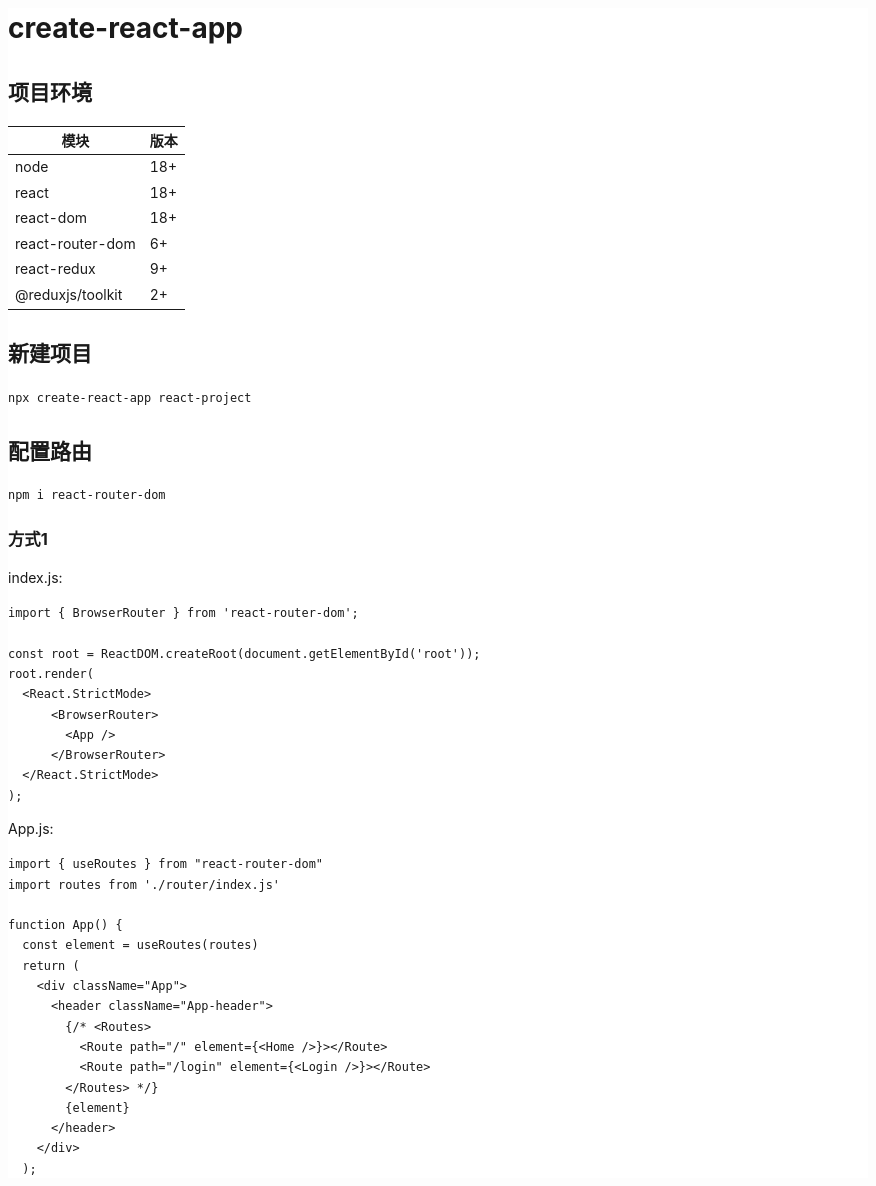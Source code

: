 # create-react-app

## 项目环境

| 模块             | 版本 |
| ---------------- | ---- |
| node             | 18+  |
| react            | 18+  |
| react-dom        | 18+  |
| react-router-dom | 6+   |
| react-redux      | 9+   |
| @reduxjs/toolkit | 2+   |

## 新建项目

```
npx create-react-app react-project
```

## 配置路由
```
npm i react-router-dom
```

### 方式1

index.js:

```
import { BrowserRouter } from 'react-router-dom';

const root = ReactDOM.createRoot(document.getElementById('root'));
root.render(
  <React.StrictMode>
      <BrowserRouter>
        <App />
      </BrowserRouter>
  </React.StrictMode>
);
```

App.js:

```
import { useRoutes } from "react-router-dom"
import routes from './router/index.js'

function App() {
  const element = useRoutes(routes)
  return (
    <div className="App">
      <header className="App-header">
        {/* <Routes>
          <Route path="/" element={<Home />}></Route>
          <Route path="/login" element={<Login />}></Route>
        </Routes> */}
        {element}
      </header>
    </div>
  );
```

··········

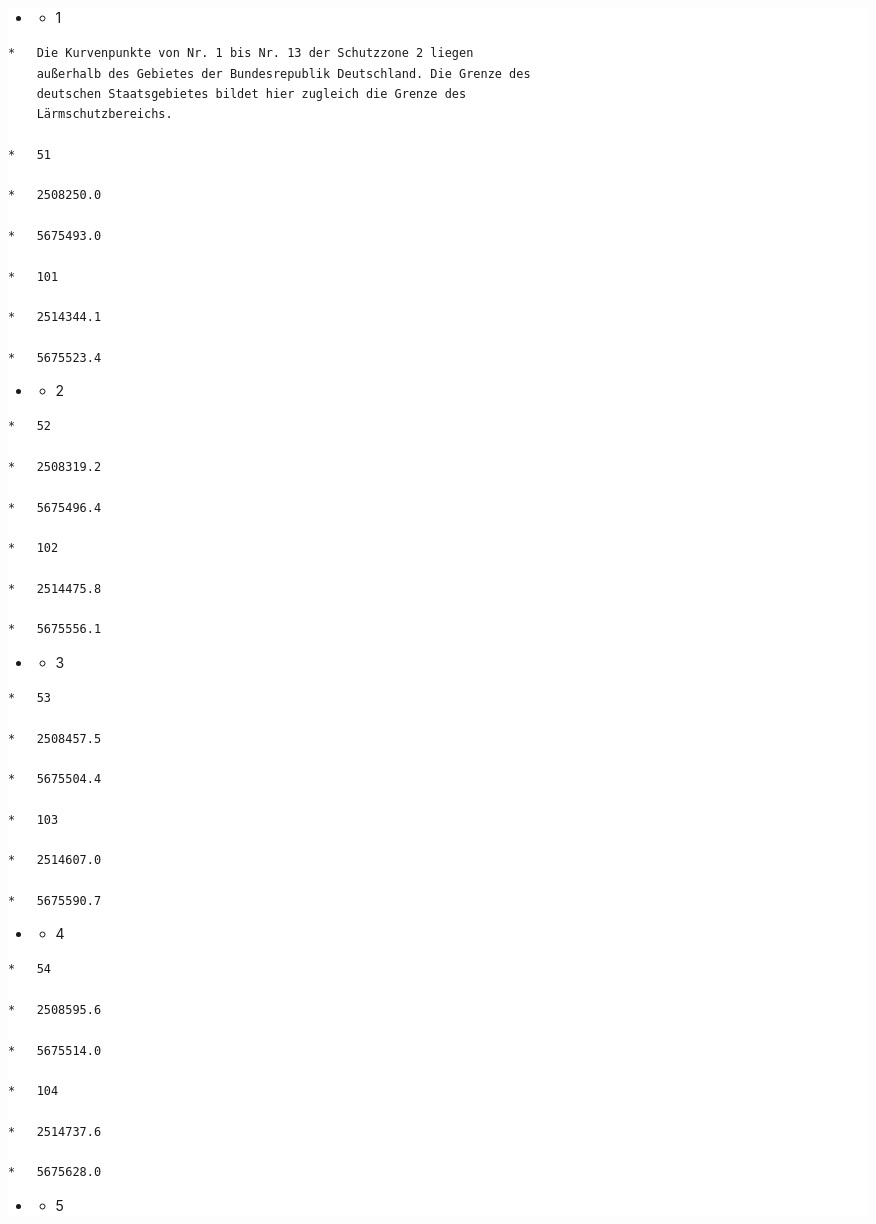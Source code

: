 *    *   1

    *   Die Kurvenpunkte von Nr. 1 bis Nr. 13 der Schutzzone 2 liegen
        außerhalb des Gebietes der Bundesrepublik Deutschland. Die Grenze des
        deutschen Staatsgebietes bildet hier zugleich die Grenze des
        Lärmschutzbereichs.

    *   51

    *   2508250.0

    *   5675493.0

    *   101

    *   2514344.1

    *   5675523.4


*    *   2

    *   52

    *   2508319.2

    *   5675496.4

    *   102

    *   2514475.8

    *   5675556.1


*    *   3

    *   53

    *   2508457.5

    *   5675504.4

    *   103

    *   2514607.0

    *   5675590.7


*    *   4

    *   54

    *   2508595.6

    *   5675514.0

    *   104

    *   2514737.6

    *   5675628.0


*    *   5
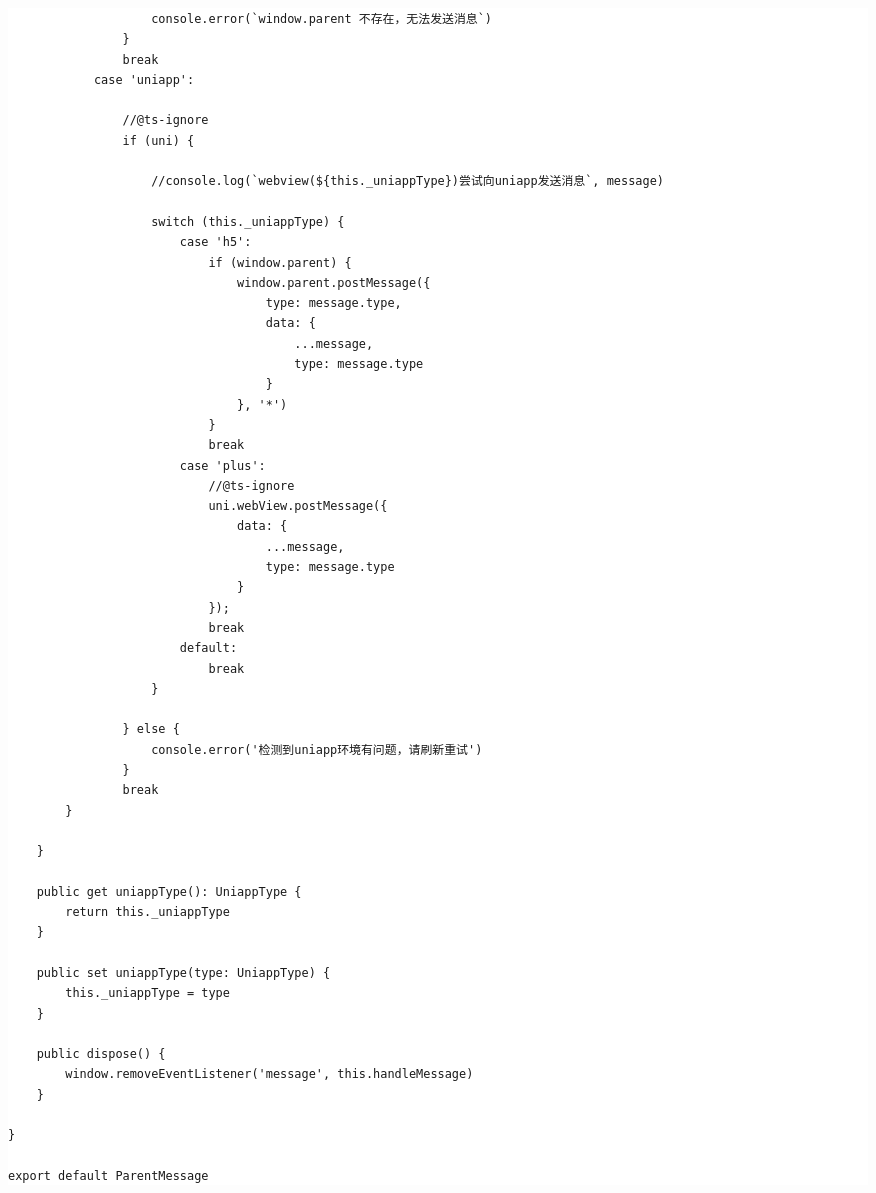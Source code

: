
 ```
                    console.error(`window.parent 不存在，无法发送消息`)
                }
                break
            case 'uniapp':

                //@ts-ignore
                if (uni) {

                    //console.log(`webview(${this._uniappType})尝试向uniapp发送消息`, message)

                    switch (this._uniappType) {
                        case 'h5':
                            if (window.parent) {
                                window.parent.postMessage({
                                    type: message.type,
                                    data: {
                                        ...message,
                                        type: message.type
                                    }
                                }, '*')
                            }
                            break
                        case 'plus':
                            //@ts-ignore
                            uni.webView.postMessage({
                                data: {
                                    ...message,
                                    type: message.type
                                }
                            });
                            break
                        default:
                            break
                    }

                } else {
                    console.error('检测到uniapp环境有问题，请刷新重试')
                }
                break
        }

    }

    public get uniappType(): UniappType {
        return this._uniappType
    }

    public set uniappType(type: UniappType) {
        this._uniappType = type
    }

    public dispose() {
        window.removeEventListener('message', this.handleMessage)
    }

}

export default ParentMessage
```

··········

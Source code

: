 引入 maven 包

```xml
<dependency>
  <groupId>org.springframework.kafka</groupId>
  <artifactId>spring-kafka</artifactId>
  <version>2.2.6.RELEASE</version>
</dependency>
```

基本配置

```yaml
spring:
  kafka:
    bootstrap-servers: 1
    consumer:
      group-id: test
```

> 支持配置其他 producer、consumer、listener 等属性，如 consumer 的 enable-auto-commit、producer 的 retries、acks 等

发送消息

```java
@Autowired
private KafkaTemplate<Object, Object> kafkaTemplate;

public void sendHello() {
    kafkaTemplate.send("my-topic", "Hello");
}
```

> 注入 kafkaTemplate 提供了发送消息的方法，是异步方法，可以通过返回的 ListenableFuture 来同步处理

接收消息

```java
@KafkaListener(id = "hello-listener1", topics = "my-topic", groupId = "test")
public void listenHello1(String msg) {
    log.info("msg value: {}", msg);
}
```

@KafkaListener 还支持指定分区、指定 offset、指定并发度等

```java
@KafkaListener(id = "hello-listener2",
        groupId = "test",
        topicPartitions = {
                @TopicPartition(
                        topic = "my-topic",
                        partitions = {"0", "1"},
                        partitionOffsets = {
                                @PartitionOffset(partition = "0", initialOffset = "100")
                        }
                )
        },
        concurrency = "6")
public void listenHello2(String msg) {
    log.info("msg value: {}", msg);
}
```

··········

**TASK TO CARRY OUT**
Go over the entries above and say how many lines hold the string "useRoutes", with no other text.

**PROBLEM SOLUTION**
2